After Tonto dies, Harry is living alone, making new friends, enjoying the climate. He sees a young cat who looks exactly like Tonto, and follows it to the beach, where a child is building a sand castle.
- Art Carney as Harry Coombes
- Tonto as Tonto
- Herbert Berghof as Jacob Rivetowski
- Ellen Burstyn as Shirley Mallard
- Geraldine Fitzgerald as Jessie Stone
- Larry Hagman as Eddie Coombes
- Chief Dan George as Sam Two Feathers
- Melanie Mayron as Ginger
- Joshua Mostel as Norman Coombes
- Arthur Hunnicutt as Wade Carlton
- Barbara Rhoades as Stephanie, Hooker
- Cliff DeYoung as Burt Coombes Jr.
- Phil Bruns as Burt Coombes
- Dolly Jonah as Elaine Coombes
- Avon Long as Leroy
- Louis Guss as Dominic Santosi
- Cliff Norton as Nick Lewis, Used Car Dealer
- Rashel Novikoff as Mrs.
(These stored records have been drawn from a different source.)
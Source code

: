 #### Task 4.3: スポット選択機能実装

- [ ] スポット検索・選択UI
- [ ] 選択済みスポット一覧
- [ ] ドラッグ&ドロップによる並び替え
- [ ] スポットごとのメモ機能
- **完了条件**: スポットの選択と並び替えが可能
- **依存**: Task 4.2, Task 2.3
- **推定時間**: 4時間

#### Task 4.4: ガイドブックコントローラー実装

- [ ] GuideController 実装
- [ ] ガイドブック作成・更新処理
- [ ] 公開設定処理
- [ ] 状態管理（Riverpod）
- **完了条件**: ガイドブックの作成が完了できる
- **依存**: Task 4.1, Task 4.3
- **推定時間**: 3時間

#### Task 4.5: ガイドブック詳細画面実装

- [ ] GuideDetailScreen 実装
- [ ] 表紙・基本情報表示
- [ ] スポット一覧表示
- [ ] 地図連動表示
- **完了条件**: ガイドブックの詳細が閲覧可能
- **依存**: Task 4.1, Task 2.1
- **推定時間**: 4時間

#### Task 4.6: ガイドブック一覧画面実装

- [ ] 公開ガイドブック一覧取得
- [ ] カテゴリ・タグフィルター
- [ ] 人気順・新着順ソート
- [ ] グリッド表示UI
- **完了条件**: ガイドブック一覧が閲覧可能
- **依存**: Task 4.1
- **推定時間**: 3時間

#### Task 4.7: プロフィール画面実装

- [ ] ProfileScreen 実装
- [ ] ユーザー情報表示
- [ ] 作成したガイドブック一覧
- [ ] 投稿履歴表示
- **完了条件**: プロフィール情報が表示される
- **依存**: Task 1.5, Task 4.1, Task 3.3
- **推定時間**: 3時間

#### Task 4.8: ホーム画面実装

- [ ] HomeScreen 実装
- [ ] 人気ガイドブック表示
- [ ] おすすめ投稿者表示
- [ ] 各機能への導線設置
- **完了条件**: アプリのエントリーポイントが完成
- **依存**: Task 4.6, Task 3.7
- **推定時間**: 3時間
Rothman
- Michael Butler as Hitchhiker
- René Enríquez as Jesús, Deli Manager
- Michael McCleery as Mugger
Mazursky had James Cagney in mind for the role of Harry, but the actor turned the part down, as did Laurence Olivier and Cary Grant. Mazursky then saw Art Carney in a play and approached him. Carney initially declined as well, in part because he was about fifteen years younger than Harry, but he eventually agreed.
Cast as an elderly man, Carney, born in 1918, was actually only 13 years older than the actors who played his sons, Larry Hagman and Phil Bruns, and 14 years older than Ellen Burstyn, who played his daughter. Thanks to the makeup of Emmy winning artist Bob O'Bradovich, Carney was effectively transformed into the elderly Harry.
At the time, Carney noted that prior to his work in Harry and Tonto, he "never liked cats" but said he wound up getting along well with the cat in the film.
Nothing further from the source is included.